Co-Authored-By: Claude Opus 4.7 (1M context) <noreply@anthropic.com>
Author
Collaborator

All three points addressed in f68ab3c:

  • 🔴 containers-smoke → uses claude --version now; verified against claude-hooks-dev (outputs 2.1.114 (Claude Code)).
  • 🟡 agent-plugins-install inner script → set -eo pipefail so a failed claude plugin install | tail -1 exits non-zero; confirmed the pipeline now propagates failures.
  • Dockerfile header → points at @anthropic-ai/claude-code-linux-x64 (the per-platform package).

scripts/smoke-creds.sh still 33 passed, 0 failed. Ready for re-review.

All three points addressed in `f68ab3c`: - 🔴 `containers-smoke` → uses `claude --version` now; verified against `claude-hooks-dev` (outputs `2.1.114 (Claude Code)`). - 🟡 `agent-plugins-install` inner script → `set -eo pipefail` so a failed `claude plugin install | tail -1` exits non-zero; confirmed the pipeline now propagates failures. - ⚪ Dockerfile header → points at `@anthropic-ai/claude-code-linux-x64` (the per-platform package). `scripts/smoke-creds.sh` still 33 passed, 0 failed. Ready for re-review.
reviewer requested changes 2026-04-19 19:01:13 +00:00
Dismissed
reviewer left a comment

Review — REQUEST_CHANGES

CI was still running at review time (run #183, commit f68ab3c, job "fix(review): address PR #98 review") — push any trivial change (or wait) and I will re-review when it completes.

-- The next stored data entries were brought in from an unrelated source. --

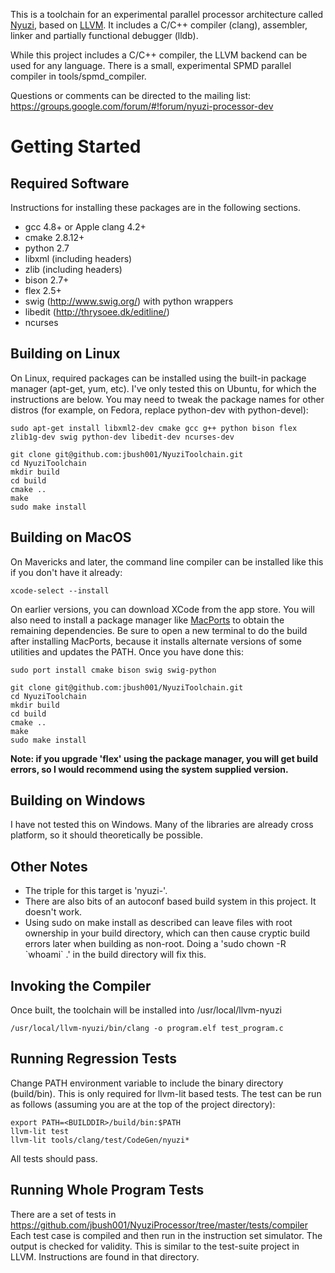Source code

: This is a toolchain for an experimental parallel processor architecture 
called [Nyuzi](https://github.com/jbush001/NyuziProcessor), based on 
[LLVM](http://llvm.org/).  It includes a C/C++ compiler (clang), assembler, 
linker and partially functional debugger (lldb). 

While this project includes a C/C++ compiler, the LLVM backend can be used for 
any language.  There is a small, experimental SPMD parallel compiler in 
tools/spmd_compiler.

Questions or comments can be directed to the mailing list:
https://groups.google.com/forum/#!forum/nyuzi-processor-dev

# Getting Started

## Required Software

Instructions for installing these packages are in the following sections.

- gcc 4.8+ or Apple clang 4.2+
- cmake 2.8.12+
- python 2.7
- libxml (including headers)
- zlib (including headers)
- bison 2.7+
- flex 2.5+
- swig (http://www.swig.org/) with python wrappers
- libedit (http://thrysoee.dk/editline/)
- ncurses

## Building on Linux 

On Linux, required packages can be installed using the built-in package 
manager (apt-get, yum, etc). I've only tested this on Ubuntu, for which 
the instructions are below. You may need to tweak the package names for 
other distros (for example, on Fedora, replace python-dev with python-devel):

    sudo apt-get install libxml2-dev cmake gcc g++ python bison flex zlib1g-dev swig python-dev libedit-dev ncurses-dev

    git clone git@github.com:jbush001/NyuziToolchain.git
    cd NyuziToolchain
    mkdir build
    cd build
    cmake ..
    make
    sudo make install

## Building on MacOS

On Mavericks and later, the command line compiler can be installed like this
if you don't have it already:

    xcode-select --install
    
On earlier versions, you can download XCode from the app store.  You will
also need to install a package manager like [MacPorts](https://www.macports.org/)
to obtain the remaining dependencies. Be sure to open a new terminal to do the
build after installing MacPorts, because it installs alternate versions of some
utilities and updates the PATH. Once you have done this:

    sudo port install cmake bison swig swig-python

    git clone git@github.com:jbush001/NyuziToolchain.git
    cd NyuziToolchain
    mkdir build
    cd build
    cmake ..
    make
    sudo make install

**Note: if you upgrade 'flex' using the package manager, you will get build
errors, so I would recommend using the system supplied version.**

## Building on Windows

I have not tested this on Windows. Many of the libraries are already cross platform, 
so it should theoretically be possible.

## Other Notes

* The triple for this target is 'nyuzi-'.
* There are also bits of an autoconf based build system in this project.  It doesn't work.
* Using sudo on make install as described can leave files with root ownership in your build directory, which can then cause cryptic build errors later when building as non-root.  Doing a 'sudo chown -R &#x60;whoami&#x60; .' in the build directory will fix this.

## Invoking the Compiler

Once built, the toolchain will be installed into /usr/local/llvm-nyuzi

    /usr/local/llvm-nyuzi/bin/clang -o program.elf test_program.c 

## Running Regression Tests

Change PATH environment variable to include the binary directory (build/bin). This is only required 
for llvm-lit based tests. The test can be run as follows (assuming you are at the top of the project 
directory):

```
export PATH=<BUILDDIR>/build/bin:$PATH
llvm-lit test
llvm-lit tools/clang/test/CodeGen/nyuzi*
```

All tests should pass.

## Running Whole Program Tests

There are a set of tests in https://github.com/jbush001/NyuziProcessor/tree/master/tests/compiler
Each test case is compiled and then run in the instruction set simulator.
The output is checked for validity. This is similar to the test-suite project
in LLVM. Instructions are found in that directory.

Code review — one issue found

Dockerfile/opt/claude-code not cleaned up after install

After install -m 0755 /opt/claude-code/claude /usr/local/bin/claude copies the binary, /opt/claude-code is never removed. The tarball extracts extra files (LICENSE, package.json, …) that persist in the image layer and waste space. Fix:

install -m 0755 /opt/claude-code/claude /usr/local/bin/claude; \
rm -rf /opt/claude-code

Everything else looks good

  • Root cause fix is correct: installing plugins from inside the throwaway container (same claude binary as the long-running agent) eliminates the installer-vs-loader version skew that caused all plugins to silently fail.
  • Dockerfile: platform-native tarball fetch with [ -n "$tarball_url" ] guard and set -eux is solid. ENV DISABLE_AUTOUPDATER=1 correctly moved to a persistent env.
  • agent-plugins-install: pre-wipe of plugins/ and del(.enabledPlugins, .extraKnownMarketplaces) before in-container install correctly clears stale host-side paths. set -eo pipefail inside the bash heredoc ensures a failing claude plugin install | tail -1 propagates non-zero.
  • smoke-creds.sh plugin probe: the new awk parser distinguishing loaded from ✘ failed to load is a clear improvement over the header-only grep that gave false positives.
  • CLAUDE.md cleanup: removing the version-bump protocol section is correct — no pin to manage anymore.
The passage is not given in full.